Re: HTML-WG digest 105: Unicode

Martin J Duerst (mduerst@ifi.unizh.ch)
Wed, 12 Jul 95 13:14:00 EDT

>We (Accent Software Internation) will be coming out with
>proposals for an interim (Unicode UTF7 which is encoded in
>Latin-1 characters) and additions to HTML-3 (also supportive to UTF-8
>and maybe UCS-2 Unicode).
>
>Please contact me with any ideas.
>
>David Baron

I am pleased to see that a company is working on an Unicode-based
browser. I have difficulties to understand some of the post, because:

a) Is it really a browser, or a proposal in text form (for what exactly)?
b) We are requested to send in our ideas. But we don't know exactly
what the thing is about.
c) Some technical problems are immediately obvious.

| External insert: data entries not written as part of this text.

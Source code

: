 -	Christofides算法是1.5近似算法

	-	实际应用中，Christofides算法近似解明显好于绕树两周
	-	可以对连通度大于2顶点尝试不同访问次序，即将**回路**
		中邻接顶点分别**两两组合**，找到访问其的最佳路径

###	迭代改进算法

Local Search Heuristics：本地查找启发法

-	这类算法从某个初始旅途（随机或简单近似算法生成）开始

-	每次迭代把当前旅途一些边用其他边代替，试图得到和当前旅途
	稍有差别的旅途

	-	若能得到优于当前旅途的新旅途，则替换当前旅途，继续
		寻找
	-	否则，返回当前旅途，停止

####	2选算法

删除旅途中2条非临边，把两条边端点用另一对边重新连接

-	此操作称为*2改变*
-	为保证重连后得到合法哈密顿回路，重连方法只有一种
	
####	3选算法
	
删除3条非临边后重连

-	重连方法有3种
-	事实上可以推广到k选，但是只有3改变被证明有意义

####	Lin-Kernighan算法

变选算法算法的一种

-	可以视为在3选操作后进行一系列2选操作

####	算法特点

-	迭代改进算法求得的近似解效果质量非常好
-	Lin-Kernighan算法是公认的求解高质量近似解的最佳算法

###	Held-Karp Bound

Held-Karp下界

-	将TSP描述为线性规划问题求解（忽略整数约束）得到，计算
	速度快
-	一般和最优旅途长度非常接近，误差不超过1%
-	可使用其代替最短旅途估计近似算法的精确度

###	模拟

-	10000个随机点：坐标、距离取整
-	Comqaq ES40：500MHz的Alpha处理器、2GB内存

First, how to deal with character encodings is specified in the http
internet-draft, and is not directly part of HTML or the work of this
group. As far as HTML is concerned, the wording in the current
draft is very appropriate.
The http document does not, in my oppinion, need any
changes or additions, it just needs to be fully implemented and
reasonably used (by reasonably, I mean trying to restrict character
encodings that go over the wire as much as possible).
Additions to HTML-3 are what should be discussed here, but I cannot
see their relations to character encodings.

Second, the choice of character encodings and the wording doesn't
show, on first impression, much familliarity with the matter.
UTF-7, although an official standard, is kind of a dead-born
child. Compared with UTF-8, it has many well-known drawbacks.
And what is meant by "UTF-7 encoded in Latin-1"? You can encode
a set of characters (Latin-1) with an encoding method (UTF-7),
but not vice versa. Or should "Latin-1" simply read 8-bit bytes?
That would also not make sense. Or should it be the other way round:
"Latin-1 encoded in UTF-7"? No use to encode Latin-1 in the complex
UTF-7 if it is the default anyway.

Hope this helps. Let's get ISO-10646/Unicode and I18N ahead,
but in a well-thought and well-explained manner.

Regards, Martin.